07Is CON or UNH or CVS or ELV more undervalued right now?
On forward earnings alone, CVS Health Corporation (CVS) trades at 12.
2x forward P/E versus 20. 2x for UnitedHealth Group Incorporated — 8. 0x cheaper on a one-year earnings basis. Analyst consensus price targets imply the most upside for CON: 31. 3% to $31. 00.
08Which pays a better dividend — CON or UNH or CVS or ELV?
All stocks in this comparison pay dividends.
CVS Health Corporation (CVS) offers the highest yield at 3. 1%, versus 1. 1% for Concentra Group Holdings Parent, Inc. (CON).
09Is CON or UNH or CVS or ELV better for a retirement portfolio?
For long-horizon retirement investors, CVS Health Corporation (CVS) is the stronger choice — it scores higher on the combination of lower volatility, dividend reliability, and long-term compounding (low volatility (β 0.

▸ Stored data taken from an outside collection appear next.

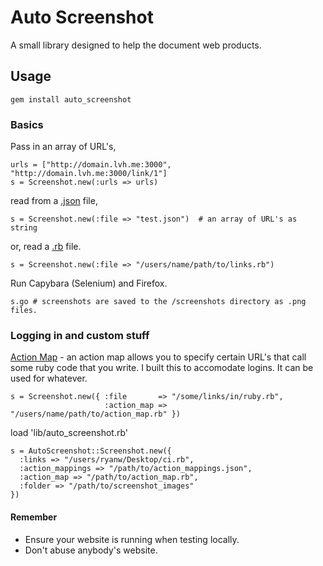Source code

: Auto Screenshot
===============

A small library designed to help the document web products.

## Usage

    gem install auto_screenshot

### Basics

Pass in an array of URL's,

    urls = ["http://domain.lvh.me:3000", "http://domain.lvh.me:3000/link/1"]
    s = Screenshot.new(:urls => urls)

read from a [.json](/links.json) file,

    s = Screenshot.new(:file => "test.json")  # an array of URL's as string    

or, read a [.rb](/links.rb) file.

    s = Screenshot.new(:file => "/users/name/path/to/links.rb") 

Run Capybara (Selenium) and Firefox. 

    s.go # screenshots are saved to the /screenshots directory as .png files.

### Logging in and custom stuff

[Action Map](/action_map.rb) - an action map allows you to specify certain URL's that call some ruby code that you write.  I built this to accomodate logins. It can be used for whatever.

    s = Screenshot.new({ :file       => "/some/links/in/ruby.rb",
                         :action_map => "/users/name/path/to/action_map.rb" })

load 'lib/auto_screenshot.rb'

    s = AutoScreenshot::Screenshot.new({
      :links => "/users/ryanw/Desktop/ci.rb",
      :action_mappings => "/path/to/action_mappings.json",
      :action_map => "/path/to/action_map.rb",
      :folder => "/path/to/screenshot_images"
    })


#### Remember

* Ensure your website is running when testing locally.
* Don't abuse anybody's website.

05), 3. 1% yield). Both have compounded well over 10 years (CVS: +3. 5%, CON: +6. 7%), confirming both are viable long-term holds — but the lower-volatility option typically results in less emotional selling during corrections. Retirement portfolios generally favour predictability over maximum returns. Consult a financial advisor before making allocation decisions.
10What are the main differences between CON and UNH and CVS and ELV?
Both stocks operate in the Healthcare sector, making this a peer-level intra-sector comparison — the same macro tailwinds and headwinds will affect both.
In terms of investment character: CON is a small-cap quality compounder stock; UNH is a large-cap quality compounder stock; CVS is a mid-cap income-oriented stock; ELV is a mid-cap deep-value stock. These fundamental differences mean investors should not choose between them on a single metric — the "better stock" depends entirely on which of these characteristics aligns with your investment strategy.